> Work to complete: Below are the entries; give again exactly the lines from the one mentioning "- **Database**: SQLite, managed" through the one mentioning "- Google TypeScript", inclusive.

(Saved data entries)
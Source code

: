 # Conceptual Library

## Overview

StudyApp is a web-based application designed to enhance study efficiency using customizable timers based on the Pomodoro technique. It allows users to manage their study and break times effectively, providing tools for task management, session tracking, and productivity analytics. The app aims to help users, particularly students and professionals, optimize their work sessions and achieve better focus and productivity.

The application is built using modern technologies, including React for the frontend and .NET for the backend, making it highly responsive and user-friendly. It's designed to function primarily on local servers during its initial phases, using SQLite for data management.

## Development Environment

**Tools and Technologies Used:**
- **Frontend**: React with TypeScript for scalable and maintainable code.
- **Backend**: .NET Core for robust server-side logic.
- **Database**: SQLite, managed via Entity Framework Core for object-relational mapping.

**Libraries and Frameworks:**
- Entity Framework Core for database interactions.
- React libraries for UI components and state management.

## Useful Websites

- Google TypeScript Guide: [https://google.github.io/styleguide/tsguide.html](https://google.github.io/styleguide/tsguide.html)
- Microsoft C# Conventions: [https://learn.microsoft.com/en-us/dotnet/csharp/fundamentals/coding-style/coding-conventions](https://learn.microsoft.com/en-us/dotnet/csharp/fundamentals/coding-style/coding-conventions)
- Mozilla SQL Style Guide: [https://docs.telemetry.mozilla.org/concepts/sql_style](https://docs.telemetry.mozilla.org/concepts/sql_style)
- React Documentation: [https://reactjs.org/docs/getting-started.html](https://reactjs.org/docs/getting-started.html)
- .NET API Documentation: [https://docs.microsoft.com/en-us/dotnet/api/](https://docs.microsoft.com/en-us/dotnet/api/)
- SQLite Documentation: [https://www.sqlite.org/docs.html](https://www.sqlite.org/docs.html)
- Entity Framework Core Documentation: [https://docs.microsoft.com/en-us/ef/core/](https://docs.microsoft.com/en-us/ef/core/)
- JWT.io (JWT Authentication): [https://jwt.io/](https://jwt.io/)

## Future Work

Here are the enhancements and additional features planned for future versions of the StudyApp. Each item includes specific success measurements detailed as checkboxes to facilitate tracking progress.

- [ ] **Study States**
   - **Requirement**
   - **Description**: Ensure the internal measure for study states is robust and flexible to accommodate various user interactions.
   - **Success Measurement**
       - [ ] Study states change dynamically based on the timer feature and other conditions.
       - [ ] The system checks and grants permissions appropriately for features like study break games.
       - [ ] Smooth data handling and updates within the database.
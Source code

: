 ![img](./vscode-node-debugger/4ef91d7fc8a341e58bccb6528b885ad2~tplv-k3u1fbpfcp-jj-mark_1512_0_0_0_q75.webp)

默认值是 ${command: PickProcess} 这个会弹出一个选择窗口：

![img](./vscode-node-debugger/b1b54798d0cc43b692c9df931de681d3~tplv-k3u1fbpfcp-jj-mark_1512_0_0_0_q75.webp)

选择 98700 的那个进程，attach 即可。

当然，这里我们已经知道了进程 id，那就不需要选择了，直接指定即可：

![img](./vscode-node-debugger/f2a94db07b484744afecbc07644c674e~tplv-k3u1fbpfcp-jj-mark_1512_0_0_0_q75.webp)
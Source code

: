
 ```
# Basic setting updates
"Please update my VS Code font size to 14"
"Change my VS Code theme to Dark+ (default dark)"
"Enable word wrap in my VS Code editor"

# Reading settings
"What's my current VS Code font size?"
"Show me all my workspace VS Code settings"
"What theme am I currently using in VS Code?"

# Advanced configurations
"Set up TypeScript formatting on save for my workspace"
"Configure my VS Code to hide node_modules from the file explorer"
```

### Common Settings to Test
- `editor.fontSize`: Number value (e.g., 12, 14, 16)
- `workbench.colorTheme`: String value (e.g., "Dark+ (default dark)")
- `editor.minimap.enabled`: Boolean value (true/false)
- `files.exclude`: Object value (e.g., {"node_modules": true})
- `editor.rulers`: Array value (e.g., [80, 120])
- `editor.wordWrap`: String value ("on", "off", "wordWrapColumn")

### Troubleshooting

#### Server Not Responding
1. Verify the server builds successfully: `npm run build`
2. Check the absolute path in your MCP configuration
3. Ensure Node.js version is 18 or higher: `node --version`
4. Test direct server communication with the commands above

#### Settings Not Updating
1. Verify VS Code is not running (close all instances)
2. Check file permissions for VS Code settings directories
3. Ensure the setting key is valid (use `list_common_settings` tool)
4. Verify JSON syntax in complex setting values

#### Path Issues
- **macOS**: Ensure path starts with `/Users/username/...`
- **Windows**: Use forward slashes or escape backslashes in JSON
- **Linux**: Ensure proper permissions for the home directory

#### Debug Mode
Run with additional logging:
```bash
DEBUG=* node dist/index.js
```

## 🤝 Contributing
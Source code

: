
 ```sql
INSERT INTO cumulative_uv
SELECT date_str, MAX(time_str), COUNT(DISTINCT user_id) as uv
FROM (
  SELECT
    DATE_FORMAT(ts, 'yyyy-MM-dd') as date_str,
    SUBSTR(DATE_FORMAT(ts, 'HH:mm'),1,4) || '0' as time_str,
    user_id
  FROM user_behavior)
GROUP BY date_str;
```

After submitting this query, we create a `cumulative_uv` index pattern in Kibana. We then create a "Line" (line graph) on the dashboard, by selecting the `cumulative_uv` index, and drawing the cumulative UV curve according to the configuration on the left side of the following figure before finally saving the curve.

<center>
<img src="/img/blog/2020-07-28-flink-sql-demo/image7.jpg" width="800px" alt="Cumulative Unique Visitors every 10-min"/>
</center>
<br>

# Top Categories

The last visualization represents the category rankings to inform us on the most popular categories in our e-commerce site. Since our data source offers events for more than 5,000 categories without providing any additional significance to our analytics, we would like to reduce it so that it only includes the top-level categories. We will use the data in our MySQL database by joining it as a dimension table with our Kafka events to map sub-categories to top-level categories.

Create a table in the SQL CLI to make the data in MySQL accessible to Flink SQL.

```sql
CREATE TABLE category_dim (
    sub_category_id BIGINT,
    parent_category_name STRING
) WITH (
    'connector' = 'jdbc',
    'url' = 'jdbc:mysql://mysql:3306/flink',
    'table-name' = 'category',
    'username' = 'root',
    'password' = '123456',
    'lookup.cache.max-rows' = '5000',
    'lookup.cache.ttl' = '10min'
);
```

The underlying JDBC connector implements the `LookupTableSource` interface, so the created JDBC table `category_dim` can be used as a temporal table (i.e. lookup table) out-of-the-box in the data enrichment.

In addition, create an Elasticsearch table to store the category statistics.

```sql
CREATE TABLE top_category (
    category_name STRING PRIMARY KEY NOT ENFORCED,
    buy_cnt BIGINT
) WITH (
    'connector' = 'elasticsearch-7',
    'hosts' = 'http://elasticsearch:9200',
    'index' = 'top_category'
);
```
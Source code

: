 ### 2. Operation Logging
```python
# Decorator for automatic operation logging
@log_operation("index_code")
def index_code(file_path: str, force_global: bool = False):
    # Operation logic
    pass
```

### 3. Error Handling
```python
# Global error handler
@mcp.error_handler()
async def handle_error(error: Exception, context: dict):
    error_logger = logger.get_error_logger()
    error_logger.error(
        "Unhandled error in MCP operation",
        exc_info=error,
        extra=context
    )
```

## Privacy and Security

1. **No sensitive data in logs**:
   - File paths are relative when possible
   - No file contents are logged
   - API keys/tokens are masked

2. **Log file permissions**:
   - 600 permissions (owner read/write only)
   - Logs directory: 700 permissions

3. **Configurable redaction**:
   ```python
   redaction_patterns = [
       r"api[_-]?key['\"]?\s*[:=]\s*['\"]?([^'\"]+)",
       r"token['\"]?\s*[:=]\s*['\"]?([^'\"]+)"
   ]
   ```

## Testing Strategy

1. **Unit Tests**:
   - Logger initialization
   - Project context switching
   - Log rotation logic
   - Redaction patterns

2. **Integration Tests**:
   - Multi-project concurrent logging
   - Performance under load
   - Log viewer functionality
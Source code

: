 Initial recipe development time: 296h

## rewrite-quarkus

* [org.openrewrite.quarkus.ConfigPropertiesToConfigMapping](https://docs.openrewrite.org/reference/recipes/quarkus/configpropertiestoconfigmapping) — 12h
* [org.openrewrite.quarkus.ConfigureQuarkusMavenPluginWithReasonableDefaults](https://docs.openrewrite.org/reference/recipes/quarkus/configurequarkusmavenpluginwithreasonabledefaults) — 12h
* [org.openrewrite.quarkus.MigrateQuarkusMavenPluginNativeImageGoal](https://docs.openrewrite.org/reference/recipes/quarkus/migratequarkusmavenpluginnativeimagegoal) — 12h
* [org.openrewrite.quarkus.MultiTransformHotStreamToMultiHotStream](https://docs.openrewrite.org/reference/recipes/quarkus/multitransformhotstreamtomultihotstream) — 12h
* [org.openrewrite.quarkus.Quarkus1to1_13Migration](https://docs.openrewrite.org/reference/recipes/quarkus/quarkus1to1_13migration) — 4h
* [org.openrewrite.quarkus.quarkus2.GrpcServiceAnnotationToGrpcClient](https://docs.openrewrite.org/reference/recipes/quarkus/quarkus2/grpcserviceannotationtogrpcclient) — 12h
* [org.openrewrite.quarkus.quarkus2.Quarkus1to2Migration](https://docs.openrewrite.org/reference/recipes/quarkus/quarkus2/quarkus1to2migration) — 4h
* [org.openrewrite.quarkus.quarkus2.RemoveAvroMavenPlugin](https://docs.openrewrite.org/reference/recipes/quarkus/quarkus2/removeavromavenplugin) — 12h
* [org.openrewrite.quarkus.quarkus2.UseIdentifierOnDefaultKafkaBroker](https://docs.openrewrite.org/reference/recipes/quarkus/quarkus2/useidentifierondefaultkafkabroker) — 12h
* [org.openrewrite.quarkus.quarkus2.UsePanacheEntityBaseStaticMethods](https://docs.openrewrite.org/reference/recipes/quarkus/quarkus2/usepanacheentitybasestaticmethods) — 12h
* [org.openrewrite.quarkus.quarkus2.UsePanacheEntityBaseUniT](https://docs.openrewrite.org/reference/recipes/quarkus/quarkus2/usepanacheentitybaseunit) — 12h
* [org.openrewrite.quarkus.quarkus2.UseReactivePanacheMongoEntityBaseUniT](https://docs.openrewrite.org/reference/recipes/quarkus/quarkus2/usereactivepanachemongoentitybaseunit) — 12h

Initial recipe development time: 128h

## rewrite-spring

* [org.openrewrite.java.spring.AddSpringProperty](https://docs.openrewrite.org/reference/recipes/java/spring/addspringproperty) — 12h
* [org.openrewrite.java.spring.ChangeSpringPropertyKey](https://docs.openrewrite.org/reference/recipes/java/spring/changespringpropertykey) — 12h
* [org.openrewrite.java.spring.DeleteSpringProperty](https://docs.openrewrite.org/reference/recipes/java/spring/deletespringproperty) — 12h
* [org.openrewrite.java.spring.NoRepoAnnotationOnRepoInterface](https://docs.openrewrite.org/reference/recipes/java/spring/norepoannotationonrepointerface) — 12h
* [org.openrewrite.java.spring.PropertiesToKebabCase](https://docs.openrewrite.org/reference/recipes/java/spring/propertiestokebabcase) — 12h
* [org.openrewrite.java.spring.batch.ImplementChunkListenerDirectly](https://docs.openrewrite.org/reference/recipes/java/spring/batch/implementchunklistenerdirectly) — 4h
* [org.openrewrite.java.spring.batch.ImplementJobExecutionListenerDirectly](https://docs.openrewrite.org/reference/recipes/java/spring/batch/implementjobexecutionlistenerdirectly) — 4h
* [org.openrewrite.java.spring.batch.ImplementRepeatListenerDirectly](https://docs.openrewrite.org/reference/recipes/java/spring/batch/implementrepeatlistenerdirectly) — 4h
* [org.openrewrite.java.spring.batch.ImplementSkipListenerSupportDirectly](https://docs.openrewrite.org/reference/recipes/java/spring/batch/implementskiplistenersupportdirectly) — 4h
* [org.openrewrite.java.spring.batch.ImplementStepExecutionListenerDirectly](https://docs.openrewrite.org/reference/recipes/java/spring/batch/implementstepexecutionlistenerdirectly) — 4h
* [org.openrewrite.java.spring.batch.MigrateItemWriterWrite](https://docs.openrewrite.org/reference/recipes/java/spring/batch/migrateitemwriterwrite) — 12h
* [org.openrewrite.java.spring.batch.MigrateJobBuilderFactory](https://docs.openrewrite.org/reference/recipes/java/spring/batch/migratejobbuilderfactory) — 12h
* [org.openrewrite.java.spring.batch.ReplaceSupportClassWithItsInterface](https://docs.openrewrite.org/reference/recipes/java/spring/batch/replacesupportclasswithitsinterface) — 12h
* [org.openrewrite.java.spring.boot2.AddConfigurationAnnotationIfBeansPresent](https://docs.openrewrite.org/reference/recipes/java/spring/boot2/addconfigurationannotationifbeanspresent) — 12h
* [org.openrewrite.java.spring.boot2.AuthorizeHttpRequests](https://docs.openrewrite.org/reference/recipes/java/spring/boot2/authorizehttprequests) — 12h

> Result for this exercise:
- **Database**: SQLite, managed via Entity Framework Core for object-relational mapping.

**Libraries and Frameworks:**
- Entity Framework Core for database interactions.
- React libraries for UI components and state management.

## Useful Websites

- Google TypeScript Guide: [https://google.github.io/styleguide/tsguide.html](https://google.github.io/styleguide/tsguide.html)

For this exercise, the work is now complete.